I think the key to finding enough time and not becoming demoralized is a combination of four things:
Work in small pieces.
I have a very hard time staying motivated over long periods of time. So I try to work in small incremental chunks that can be completed in about a week. I work on a chunk, finish that, and start the next chunk. Programming is a lot of breaking a problem down into smaller steps and taking those steps on one at a time, and I think that applies to time management as well. If something takes a month to complete, that means you haven’t broken it down enough yet. You can still work towards larger and more complicated goals, but you need to chip away at those goals in smaller pieces.
I’d also recommend taking part in game jams like Ludum Dare. Nothing shows you how to break things down into smaller pieces quite like creating a whole game in 48 hours.
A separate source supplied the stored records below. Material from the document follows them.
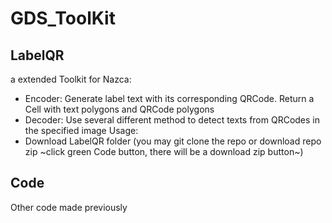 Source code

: # GDS_ToolKit

## LabelQR
a extended Toolkit for Nazca:
* Encoder: Generate label text with its corresponding QRCode. Return a Cell with text polygons and QRCode polygons
* Decoder: Use several different method to detect texts from QRCodes in the specified image
Usage:
* Download LabelQR folder (you may git clone the repo or download repo zip ~click green Code button, there will be a download zip button~)

## Code
Other code made previously
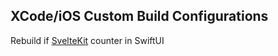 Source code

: ## XCode/iOS Custom Build Configurations

Rebuild if [SvelteKit](https://kit.svelte.dev) counter in SwiftUI
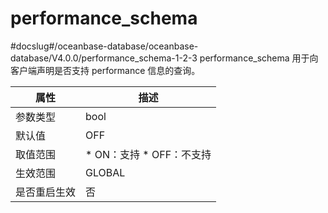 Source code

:performance_schema 
=======================================
#docslug#/oceanbase-database/oceanbase-database/V4.0.0/performance_schema-1-2-3
performance_schema 用于向客户端声明是否支持 performance 信息的查询。


|   属性   |                                                    描述                                                     |
|--------|-----------------------------------------------------------------------------------------------------------|
| 参数类型   | bool                                                                                                      |
| 默认值    | OFF                                                                                                       |
| 取值范围   | * ON：支持   * OFF：不支持    |
| 生效范围   | GLOBAL                                                                                                    |
| 是否重启生效 | 否                                                                                                         |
Use smaller projects to explore stuff you’re thinking about implementing in your larger project.
Publish your changes.
I need to see the progress I’m making. So every time I complete a chunk, I publish it even before the whole big complicated end goal is complete. Again, this involves breaking your problems down into smaller steps that can be extracted and published.
You might think about this as maintaining a minimum viable product: instead of working on a bunch of large changes that break the whole thing for a long time, try to split those up into much smaller changes that you can push out one at a time. Each piece adds a tiny piece to the whole project, but it also doesn’t break anything and can still be treated as a cohesive whole.
So if you don’t have one already, I’d start a development blog or just post regular updates to this forum. It’s much more motivating to look back on a year of work and say “wow, I’ve added 50 different chunks” than it is to say “I guess I’m about 50% closer to my end goal, but I can’t really tell because I’ve just been toiling away on one huge project.”
Set a schedule.
Like others have said, setting a schedule has also been key for me. I work full time and have after-work responsibilities, so it can be easy to come home and just stare at the internet and netflix. But I try to get in at least an hour of work every day. Working in small chunks helps with that, because in an hour I can actually make visible progress on whatever small chunk I’m working on.
You might think about joining something like One Game a Month to get into the habit of setting a schedule for yourself.
Make it easy to pick back up.
Related to all of the above, it needs to be super simple for me to dive back into my work, write code, run that code, and push my changes. If I have to spend an hour opening up an IDE, figuring out where I left off, and waiting around for stuff to build, then my hour per day gets eaten up pretty quickly, and honestly I get easily distracted. So I’ve purposely chosen a workflow that’s as simple as possible, and getting back to work is as simple as opening up jEdit, and publishing my changes is as simple as pushing to GitHub.